В чем тут еще опасность? Разрушается вся система глобальных экономических отношений, которые были залогом благополучия двух поколений. Китайцы тоже вылезли из глубокой нищеты благодаря глобализации. Трамп это ломает сегодня. Американцы при Трампе радикально сменили свою торговую стратегию. Раньше они снижали собственные таможенные барьеры, чтобы вскрыть рынки партнеров. А сейчас, наоборот, повышают. Вся конструкция мировой экономики летит.
Если рецессия в США неизбежна, то она и на нас отразится. Как мы можем защитить себя, смягчить удар?
Александр Дынкин: Конечно, отразится. Таможенные барьеры - это только начало. Если вовремя не остановиться, то следующим шагом станет манипулирование валютными курсами. У китайцев это уже началось. И Трамп давит на Федеральную резервную систему, чтобы снижали учетную ставку и поддержали экономику.
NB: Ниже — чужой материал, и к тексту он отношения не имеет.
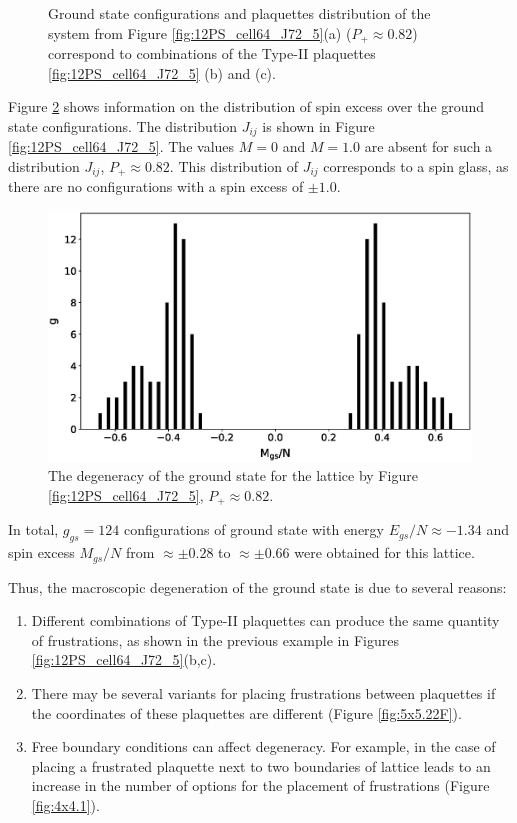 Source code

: \documentclass[preprint,12pt]{elsarticle}
\begin{document}
\begin{figure}[H]
\begin{minipage}[h]{0.3\linewidth}
		\end{minipage}
		\caption{Ground state configurations  and plaquettes distribution of the system from Figure \ref{fig:12PS_cell64_J72_5}(a) ($P_+\approx0.82$) correspond to combinations of the Type-II plaquettes \ref{fig:12PS_cell64_J72_5} (b) and (c).}
		\label{fig:12F_cell64_J72_5}
	\end{figure}
	
	Figure \ref{fig:g_Mgs} shows information on the distribution of spin excess over the ground state configurations. The distribution $J_{ij}$ is shown in Figure \ref{fig:12PS_cell64_J72_5}. The values $M=0$ and $M=1.0$ are absent for such a distribution $J_{ij}$, $P_+\approx0.82$. This distribution of $J_{ij}$ corresponds to a spin glass, as there are no configurations with a spin excess of $\pm1.0$.
	
	\begin{figure}[H]
		\centering
		\includegraphics[width=0.8\linewidth]{pictures/g_Mgs.eps}
		\caption{The degeneracy of the ground state for the lattice by Figure \ref{fig:12PS_cell64_J72_5}, $P_+\approx0.82$.}
		\label{fig:g_Mgs}
	\end{figure}
	
	In total, $g_{gs}=124$ configurations of ground state with energy $E_{gs}/N \approx -1.34$ and spin excess $M_{gs}/N$ from $\approx \pm 0.28$ to $\approx \pm 0.66$ were obtained for this lattice. 
	
	Thus, the macroscopic degeneration of the ground state is due to several reasons:
	
	\begin{enumerate}
		\item Different combinations of Type-II plaquettes can produce the same quantity of frustrations, as shown in the previous example in Figures \ref{fig:12PS_cell64_J72_5}(b,c).
		\item There may be several variants for placing frustrations between plaquettes if the coordinates of these plaquettes are different (Figure \ref{fig:5x5.22F}).
		\item Free boundary conditions can affect degeneracy. For example, in the case of placing a frustrated plaquette next to two boundaries of lattice leads to an increase in the number of options for the placement of frustrations (Figure \ref{fig:4x4.1}).
	\end{enumerate}
	
\end{document}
Можем ли мы себя защитить? Можем. И это возврат к нашему разговору о Фонде национального благосостояния. Такая "подушка безопасности" уже поддержала экономику России в кризис 2008 года. И она необходима сегодня, на фоне возможной рецессии.
Фонд национального благосостояния надо сохранить любой ценой?
Александр Дынкин: Я противник однозначных советов в экономике. Просто надо помнить, что он может пригодиться. Поэтому если его и расходовать, то с пониманием, что этот резерв необходим на случай рецессии или кризиса.